2017年03月08日 公開
2023年04月06日 更新
昨今では中国や新興国の経済の発展から、英語以外の言語も学ぶべき、などと言われる。しかし、英語だけでも苦手意識がある中で、どうしたら複数の言語に手がつけられるだろうか? 海外進出を目指す経営者向けのコンサルティングを行ない、ビジネスマン向けの語学サロンを主催する新条正恵氏は、外資系企業勤務経験の中で、なんと8カ国語を話せるようになったという。その「マルチリンガルメソッド」についてうかがった。《取材・構成=前田はるみ》
私がこの2年間で約700人の生徒さんを教えてきてわかったことは、「日本人の潜在的な英語力はすでに高い」ということです。
なぜそう言えるかというと、文部科学省が目標とする高校卒業時の英単語習得数は、3,000語です。3,000語を習得できれば、日常会話なら80%、テレビやニュースなら60%程度は理解できるレベルです。つまり、日常生活で困らない程度の英語力を私たちはすでに持っているのです。

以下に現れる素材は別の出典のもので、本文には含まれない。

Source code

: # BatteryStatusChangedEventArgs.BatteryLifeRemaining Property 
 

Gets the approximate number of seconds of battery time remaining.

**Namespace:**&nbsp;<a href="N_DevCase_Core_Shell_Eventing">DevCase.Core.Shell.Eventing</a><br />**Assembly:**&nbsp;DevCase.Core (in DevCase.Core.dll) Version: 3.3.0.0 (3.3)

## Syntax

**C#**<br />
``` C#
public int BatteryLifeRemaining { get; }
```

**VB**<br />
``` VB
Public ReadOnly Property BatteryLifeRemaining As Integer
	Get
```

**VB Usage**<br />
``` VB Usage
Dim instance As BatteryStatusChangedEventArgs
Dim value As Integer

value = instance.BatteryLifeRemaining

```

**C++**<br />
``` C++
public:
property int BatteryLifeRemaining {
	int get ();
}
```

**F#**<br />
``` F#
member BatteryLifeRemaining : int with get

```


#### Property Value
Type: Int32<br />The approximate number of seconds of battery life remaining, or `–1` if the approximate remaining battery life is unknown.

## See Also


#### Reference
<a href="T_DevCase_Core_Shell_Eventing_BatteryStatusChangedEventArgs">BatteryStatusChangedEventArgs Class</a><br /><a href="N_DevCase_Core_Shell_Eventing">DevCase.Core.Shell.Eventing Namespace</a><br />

それでも多くの人は、「せっかく覚えた単語もすっかり忘れてしまったから、自分は英語を話せない」と思っています。しかし、英語に触れる時間が増すにつれ、次第に思い出してくるものです。これは文法に関しても同じです。学生時代に学んだ英語は完全に忘れ去られたのではなく、記憶のどこかに残っているのだと考えられます。
そうであれば、英語を学び直すにあたって、単語や文法を改めて覚える必要はありません。もともと知っている英語を思い出すだけでいいのです。そう考えれば、英語学習へのハードルはかなり下がりそうです。
日本人の英語への苦手意識を助長しているのが、いきなり難しいことを話そうとする傾向があることです。
たとえば、不動産会社で働く人が自己紹介するとき、「不動産会社の物件管理部門で管理職をしています」と、日本語で聞いても理解しにくい専門用語を、そのまま英語で言おうとしてしまうのです。「不動産」は英語ではreal estateですが、その単語が出てこないので、「えーと……」と詰まってしまうのです。
難しい単語を使わなくても、同じ内容を表現することは可能です。たとえばI am a manager of an apartment management company.と言うこともできます。先ほど、日常会話に必要な単語数は3000語と言いましたが、英会話で最も頻繁に使われる単語に限れば600語程度です。
私が独学で8つの言語を習得する過程で編み出したマルチリンガルメソッドは、この「はじめの600語」を100%使いこなして、「いつでも、どこでも、誰とでも、3つの話題なら15分話せる」ことを目標にしています。
もちろん「どんな話も何時間でも話せる」のが理想ですが、そのレベルに到達するには1年以上かかります。「3つの話題なら15分」であれば30日で到達できますし、海外旅行で最低限の会話をしたい、知らない人に自己紹介をしたい、10分程度のスピーチをしたいのであれば、このレベルで問題ありません。
これができた後で、話す時間を増やし、話題を増やし、それに伴い使いこなせる単語を増やしていきます。まずは達成可能な身近な目標を設定し、成功体験を積みながら段階的にレベルアップを図るのが、マルチリンガルメソッドの重要な考え方です。